There’s something to be said for being in the right place at the right time. The King James bible, in Ecclesiastes 9:11, opined “that the race is not to the swift, nor the battle to the strong… but time and chance happeneth to them all.” Yet, modern business consensus believes that, as a result of thorough planning, people ultimately make their own luck.

Of course, for every right time, there are thousands of wrong. Whether Vladimir Putin has been merely lucky in the biblical sense or used clever strategy as commerce exhorts, there’s no doubt the Russian President has an extraordinary knack for good timing. From winning the patronage of St Petersburg’s powerful Mayor, Anatoly Sobchak in Russia’s early post-Soviet days to being in situ at the Kremlin just as Boris Yeltsin gave up the ghost, Putin’s prescience, or serendipity if you prefer, has been extraordinary.
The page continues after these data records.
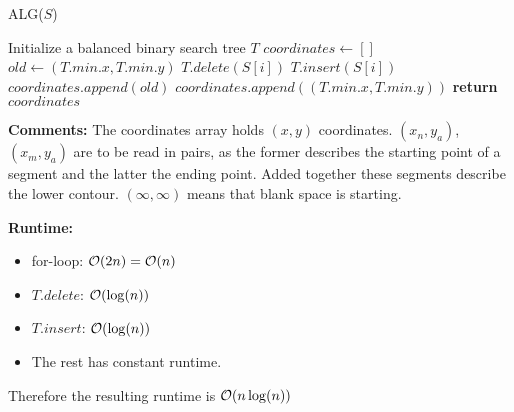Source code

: \begin{algorithm}
    \caption{ALG($S$)}
    \begin{algorithmic}[1]
        \State Initialize a balanced binary search tree $T$
        \State $coordinates \gets []$ 
        \State $old \gets (T.min.x, T.min.y)$
        \State $T.delete(S[i])$
        \Else
        \State $T.insert(S[i])$
        \EndIf
        \State $coordinates.append(old)$
        \EndIf
        \State $coordinates.append((T.min.x,T.min.y))$
        \EndFor
        \State \textbf{return} $coordinates$
    \end{algorithmic}
\end{algorithm}

\textbf{Comments:}
The coordinates array holds $(x,y)$ coordinates.
$(x_n, y_a)$, $(x_m, y_a)$ are to be read in pairs, as the former describes the starting point of a segment and the latter the ending point.
Added together these segments describe the lower contour. $(\infty, \infty)$ means that blank space is starting.

\hspace{1cm}

\textbf{Runtime:}






\begin{itemize}
    \item for-loop: $\mathcal{O}(2n) = \mathcal{O}(n)$
    \item $T.delete$: $\mathcal{O}(\log(n))$
    \item $T.insert$: $\mathcal{O}(\log(n))$
    \item The rest has constant runtime.
\end{itemize}

Therefore the resulting runtime is $\mathcal{O}(n\log(n))$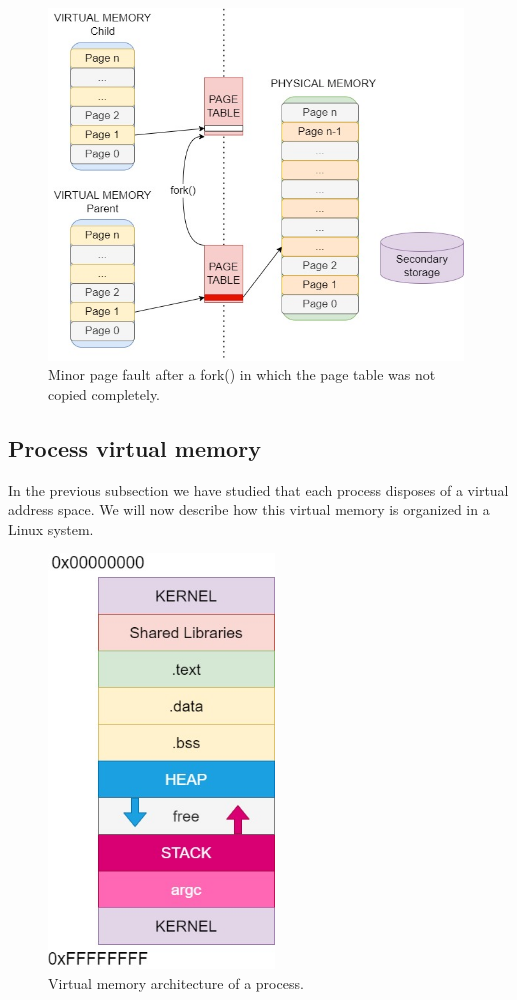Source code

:\documentclass[12pt]{report} %
\begin{document}
\begin{figure}[H]
	\centering
	\includegraphics[width=11cm]{mem_minor_page_fault.jpg}
	\caption{Minor page fault after a fork() in which the page table was not copied completely.}
	\label{fig:mem_minor_page_fault}
\end{figure}

\subsection{Process virtual memory}
In the previous subsection we have studied that each process disposes of a virtual address space. We will now describe how this virtual memory is organized in a Linux system.

\begin{figure}[H]
	\centering
	\includegraphics[width=6cm]{memory.jpg}
	\caption{Virtual memory architecture of a process\cite{mem_arch_proc}.}
	\label{fig:mem_proc_arch}
\end{figure}
\end{document}

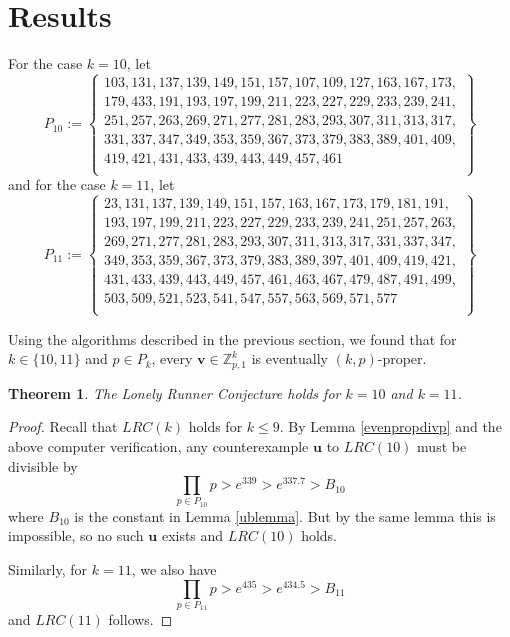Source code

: \documentclass[11pt]{amsart}
\newcommand{\set}[1]{\left\{#1\right\}}
\newcommand{\Int}[1]{\mathbb Z_{#1}}
\newcommand{\vbf}{\mathbf{v}}
\newcommand{\ubf}{\mathbf{u}}
\newtheorem{theorem}{Theorem}[section]
\theoremstyle{definition}
\theoremstyle{remark}
\begin{document}
\section{Results}
\label{sec:result}
For the case $k=10$, let \[ P_{10} := \set{ \begin{aligned} 
    103, 131, 137, 139, 149, 151, 157, 107, 109, 127, 163, 167, 173, \\
    179, 433, 191, 193, 197, 199, 211, 223, 227, 229, 233, 239, 241, \\
    251, 257, 263, 269, 271, 277, 281, 283, 293, 307, 311, 313, 317, \\ 
    331, 337, 347, 349, 353, 359, 367, 373, 379, 383, 389, 401, 409, \\
    419, 421, 431, 433, 439, 443, 449, 457, 461 \\
    \end{aligned}
  } \]
and for the case $k=11$, let \[ P_{11} := \set{ \begin{aligned} 
      23, 131, 137, 139, 149, 151, 157, 163, 167, 173, 179, 181, 191, \\ 
      193, 197, 199, 211, 223, 227, 229, 233, 239, 241, 251, 257, 263, \\
      269, 271, 277, 281, 283, 293, 307, 311, 313, 317, 331, 337, 347, \\
      349, 353, 359, 367, 373, 379, 383, 389, 397, 401, 409, 419, 421, \\
      431, 433, 439, 443, 449, 457, 461, 463, 467, 479, 487, 491, 499, \\ 
      503, 509, 521, 523, 541, 547, 557, 563, 569, 571, 577 \\
    \end{aligned}
  } \]

Using the algorithms described in the previous section, we found that for $k\in\{10,11\}$ and $p\in P_k$, 
every $\vbf\in\Int{p,1}^k$ is eventually $(k,p)$-proper. 

\begin{theorem}
  The Lonely Runner Conjecture holds for $k=10$ and $k=11$.
\end{theorem}
\begin{proof}
  Recall that $LRC(k)$ holds for $k\leq 9$. By Lemma \ref{evenpropdivp} and the above computer verification, 
  any counterexample $\ubf$ to $LRC(10)$ must be divisible by \[\prod_{p \in P_{10}} p > e^{339} > e^{337.7} > B_{10}\] 
  where $B_{10}$ is the constant in Lemma \ref{ublemma}.
  But by the same lemma this is impossible, so no such $\ubf$ exists and $LRC(10)$ holds. 

  Similarly, for $k=11$, we also have
  \[ \prod_{p \in P_{11}} p > e^{435} > e^{434.5} > B_{11} \]
  and $LRC(11)$ follows.
\end{proof}
\end{document}
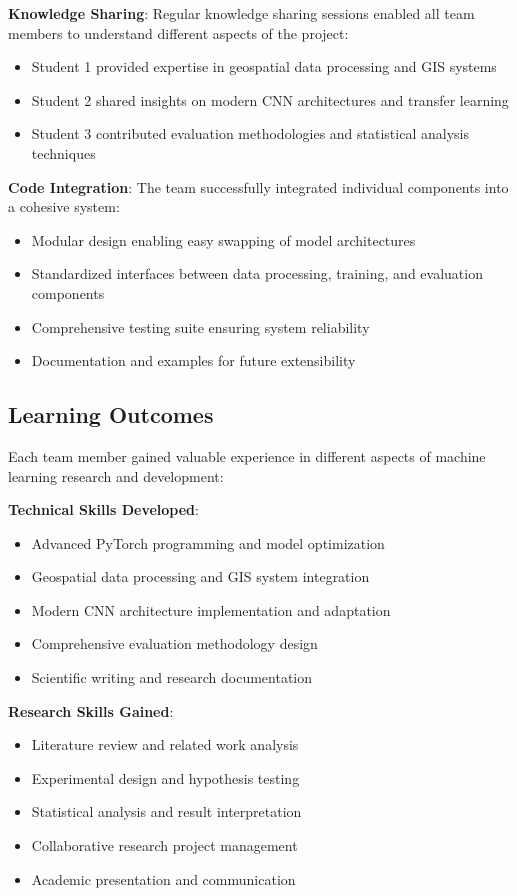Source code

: \textbf{Knowledge Sharing}:
Regular knowledge sharing sessions enabled all team members to understand different aspects of the project:
\begin{itemize}
    \item Student 1 provided expertise in geospatial data processing and GIS systems
    \item Student 2 shared insights on modern CNN architectures and transfer learning
    \item Student 3 contributed evaluation methodologies and statistical analysis techniques
\end{itemize}

\textbf{Code Integration}:
The team successfully integrated individual components into a cohesive system:
\begin{itemize}
    \item Modular design enabling easy swapping of model architectures
    \item Standardized interfaces between data processing, training, and evaluation components
    \item Comprehensive testing suite ensuring system reliability
    \item Documentation and examples for future extensibility
\end{itemize}

\subsection{Learning Outcomes}

Each team member gained valuable experience in different aspects of machine learning research and development:

\textbf{Technical Skills Developed}:
\begin{itemize}
    \item Advanced PyTorch programming and model optimization
    \item Geospatial data processing and GIS system integration
    \item Modern CNN architecture implementation and adaptation
    \item Comprehensive evaluation methodology design
    \item Scientific writing and research documentation
\end{itemize}

\textbf{Research Skills Gained}:
\begin{itemize}
    \item Literature review and related work analysis
    \item Experimental design and hypothesis testing
    \item Statistical analysis and result interpretation
    \item Collaborative research project management
    \item Academic presentation and communication
\end{itemize}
Now, he appears to have done it again.

Before 2013, Ukraine was a dysfunctional, but fairly anonymous, basket case. However, backed by the full force of the US media machine, it was transformed into the global cause of 2014, even as ISIS ran wild through the Middle East. Currently, Ukraine is hurtling back into obscurity, the speed of its reverse concurrent to the acceleration of Syria in the other direction.

Over the past 12 months, there was constant talk of “isolating” Russia. Western powers kicked Moscow out of the G8 and Moscow was subjected to a smorgasbord of trade sanctions, asset freezes and visa bans. In November 2014, UK Prime Minister David Cameron told Putin his country “will be isolated from the world community if the crisis in Ukraine is not resolved.” Last week, he spoke of compromising with the Kremlin to end the Syrian Civil War.

Of course, Ukraine remains unsettled, its economy battered with corruption at unprecedented levels and the status of the eastern regions apparently frozen. Suddenly, for Cameron, this seems about as relevant as sand prices in the Sahara. All he can say now about Putin – to America’s CBS – is “I built a relationship with him, he’s a very strong Russian nationalist”.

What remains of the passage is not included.